Woven into the plot were Jennifers’ friend and also her sister, whose diverse personalities entwine uproarisly–there’s a scene where they all are in a long-and-wide skiff out on a Irish loch, waiting for rescue, because they inadventently tossed their oars while trying to land a fish (you had to see it).
Gerry dies, and you don’t really know much about it. Even that event is in the backdrop of the plot.
What is in the forefront of it, though, is a cleverly-timed chain of letters that Jennifer receives from her now-deceased husband. The film doesn’t explicity spell it out, but these letters keep coming and coming. And no, he doesn’t come back to life or anything; instead she draws slow awakening of parts of her character that not only lets her come to s-l-o-w terms with her grief. She also comes together with her mom (the wonderful Kathy Bates) who’s sympathetic embrace, quite late in the story, brings Holly around to finally look around.

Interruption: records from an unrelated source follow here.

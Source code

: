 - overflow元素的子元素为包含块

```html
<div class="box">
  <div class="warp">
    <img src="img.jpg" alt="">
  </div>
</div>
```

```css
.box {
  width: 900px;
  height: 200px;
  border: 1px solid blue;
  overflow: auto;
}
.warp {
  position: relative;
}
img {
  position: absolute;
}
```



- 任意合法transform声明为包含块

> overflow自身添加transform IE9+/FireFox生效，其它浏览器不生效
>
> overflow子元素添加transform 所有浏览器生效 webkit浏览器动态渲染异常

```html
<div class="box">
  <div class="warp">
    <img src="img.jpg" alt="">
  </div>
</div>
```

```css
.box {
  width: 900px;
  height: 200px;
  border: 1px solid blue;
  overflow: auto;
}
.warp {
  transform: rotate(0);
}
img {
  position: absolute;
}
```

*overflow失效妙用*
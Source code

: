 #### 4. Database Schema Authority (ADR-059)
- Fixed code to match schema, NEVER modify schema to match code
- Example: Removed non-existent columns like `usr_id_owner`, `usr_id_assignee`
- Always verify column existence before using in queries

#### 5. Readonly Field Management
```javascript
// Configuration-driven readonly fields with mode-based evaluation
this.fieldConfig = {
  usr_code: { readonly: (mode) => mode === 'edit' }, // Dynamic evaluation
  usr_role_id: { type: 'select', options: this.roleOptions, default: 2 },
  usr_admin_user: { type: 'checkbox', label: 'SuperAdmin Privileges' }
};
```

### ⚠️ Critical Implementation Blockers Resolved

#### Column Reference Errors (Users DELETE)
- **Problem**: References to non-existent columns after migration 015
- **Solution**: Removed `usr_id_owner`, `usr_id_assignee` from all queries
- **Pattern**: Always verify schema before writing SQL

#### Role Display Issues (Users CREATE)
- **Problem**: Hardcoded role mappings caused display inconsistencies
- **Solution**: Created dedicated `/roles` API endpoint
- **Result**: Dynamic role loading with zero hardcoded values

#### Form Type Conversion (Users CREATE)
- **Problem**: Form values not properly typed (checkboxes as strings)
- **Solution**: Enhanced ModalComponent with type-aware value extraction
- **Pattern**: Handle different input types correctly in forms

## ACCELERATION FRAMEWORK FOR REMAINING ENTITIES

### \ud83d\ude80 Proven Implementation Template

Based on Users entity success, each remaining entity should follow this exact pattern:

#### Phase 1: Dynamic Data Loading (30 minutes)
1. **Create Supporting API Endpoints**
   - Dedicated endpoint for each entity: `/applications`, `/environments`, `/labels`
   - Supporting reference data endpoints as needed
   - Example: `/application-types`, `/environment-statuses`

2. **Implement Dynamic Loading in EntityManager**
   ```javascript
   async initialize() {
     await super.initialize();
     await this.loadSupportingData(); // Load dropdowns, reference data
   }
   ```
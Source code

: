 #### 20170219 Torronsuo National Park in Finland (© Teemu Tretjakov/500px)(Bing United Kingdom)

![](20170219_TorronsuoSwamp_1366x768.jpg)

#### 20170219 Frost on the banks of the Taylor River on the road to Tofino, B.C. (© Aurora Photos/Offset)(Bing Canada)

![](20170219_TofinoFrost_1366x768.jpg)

The film’s style, it’s grace as it were, is the intertwing of Holly’s memories of Gerry with the present, and there always IS a present–she befriends a Yankee fan who works for her mom, whereupon they decide not to be romantically involved–”yuck! That was like kissing my SISTER!”. Across the pond, where she visits Ireland again to bring Gerry’s belongings to his parents, she hooks up ‘hot and heavily’ (with excellent taste, though–male nudity is now acceptable ‘R-rated’ form as much as the female nude scenes) with a man she soon learns was fond of her late husband. Even her in-laws, who she never met before, are in on the letter chain, and the letters that she becomes (understandingly) intrigued in help her close the gape in her wound.
There’s nice enhancements to the story, without cruel twists and turns. The nice stay nice, the mean sort-of soften, the family quirks accentuate at times like they do in us all…
…and this is one believable, one totally worthy, flick that you should check. Swank, no neophyte, should well further her chances in future fim after the World sees her perform. Butler, the dehiscent talent that we’ll see more of (and hear his singing voice more) will assuredly get some nice contracts thrown his way.
I mention the latter part of this last paragraph because, you see, it’s not just that good movies have happy endings. Good things, you see, happen to the people who make good movies good.